Dann lagen sie beide dar. Ole ward nun fast erdrückt unter dem schweren Körper und Jölba japste nach Luft. Aus dem Bein des Tieres rann immer mehr Blut. Jeder Versuch aufzustehen scheiterte. Ole verließen die Kräfte und er löste seinen kräftigen Griff und versuchte sich nun aus seiner Lage zu befreien, jede Bewegung seitens Jölbas könnte ihn zermahlen, doch das Rind zeigte keine Regung, obwohl es nun wieder Luft gewann und Stärke in den Körper zurückzufahren schien. Grund war der Speer den Jander auf den Hals des Tieres richtete. Jölba bestätigte den Eindruck, dass es ganz und gar nicht dumm war und verstand seine Lage. Ole konnte sich nun endgültig befreien und auch Erk hatte sich aufgerappelt und humpelte zur Szene.
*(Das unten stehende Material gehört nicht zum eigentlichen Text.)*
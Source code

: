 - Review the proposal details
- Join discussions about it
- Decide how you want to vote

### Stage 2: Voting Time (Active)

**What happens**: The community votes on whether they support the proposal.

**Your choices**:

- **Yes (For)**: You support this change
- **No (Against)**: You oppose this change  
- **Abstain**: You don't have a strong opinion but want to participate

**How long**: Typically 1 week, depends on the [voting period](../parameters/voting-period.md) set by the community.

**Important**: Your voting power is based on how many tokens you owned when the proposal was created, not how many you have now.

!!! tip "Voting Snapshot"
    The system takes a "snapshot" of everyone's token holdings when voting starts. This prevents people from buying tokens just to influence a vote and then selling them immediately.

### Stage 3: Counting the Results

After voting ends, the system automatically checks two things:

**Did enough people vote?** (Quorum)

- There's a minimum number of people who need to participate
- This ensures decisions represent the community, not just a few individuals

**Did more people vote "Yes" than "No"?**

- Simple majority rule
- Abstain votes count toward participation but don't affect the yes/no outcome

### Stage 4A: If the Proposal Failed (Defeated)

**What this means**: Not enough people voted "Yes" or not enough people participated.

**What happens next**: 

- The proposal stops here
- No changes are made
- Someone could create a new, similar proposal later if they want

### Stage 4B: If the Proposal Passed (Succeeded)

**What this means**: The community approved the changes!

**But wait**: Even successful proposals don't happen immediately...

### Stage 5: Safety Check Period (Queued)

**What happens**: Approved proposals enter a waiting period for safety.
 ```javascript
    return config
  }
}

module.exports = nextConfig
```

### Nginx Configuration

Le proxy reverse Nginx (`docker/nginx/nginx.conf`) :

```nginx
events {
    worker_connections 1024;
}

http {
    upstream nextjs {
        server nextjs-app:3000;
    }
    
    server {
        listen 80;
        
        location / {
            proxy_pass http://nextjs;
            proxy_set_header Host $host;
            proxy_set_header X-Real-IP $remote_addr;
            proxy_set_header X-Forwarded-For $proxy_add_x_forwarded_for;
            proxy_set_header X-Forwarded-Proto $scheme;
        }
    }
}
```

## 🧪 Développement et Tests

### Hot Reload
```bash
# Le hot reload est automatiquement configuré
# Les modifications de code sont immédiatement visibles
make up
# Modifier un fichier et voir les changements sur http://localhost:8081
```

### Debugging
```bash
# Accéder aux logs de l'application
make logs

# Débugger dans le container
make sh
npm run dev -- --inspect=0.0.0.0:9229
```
„Töte das Vieh!“ schrie Ole, doch Jander starrte in die schwarzen Augen dieses Tieres und schien etwas zu begreifen. „Wir dürfen es nicht töten“ sagte er. „Jölba hat tapfer gekämpft und sich seinem Gegner gestellt. Das Tier hat mehr Mut als mancher Südländer! Außerdem sollen die Moschusrinder unseren Nachfahren auch weiterhin solch mächtige Hörner bescheren. Jölba soll sich fortpflanzen und noch viele Generationen nach ihm folgen lassen.“
Jander deutete auf das von ihm abgeschlagene Horn und die anderen zwei begriffen, was er sagen wollte. Jander ließ von Jölba ab und auch Ole und Erk entfernten sich von dem Rind. Mühevoll schaffte es Jölba sich aufzurappeln und sah seine siegreichen Gegner an. Dann humpelte es zwischen den zwei Bäumen entlang, in den Wald wo es herkam.
Vor den drei Ylfingen lag ein langer und harter Rückweg, alle waren sie angeschlagen und der Hunger zerrte an ihnen. Doch auch diese Hürde meisterten sie und die Freude der anderen Ylfinge sollte umso größer sein als sie heimkehrten.
Von nun an sollte ein Anhänger am Hals von jedem Gefährten an diese Reise erinnern. Sie wurden gemacht aus dem Horn Jölbas, dem Rind welches nun weiter im Norden der Insel Reykjajar mit seiner Herde grast.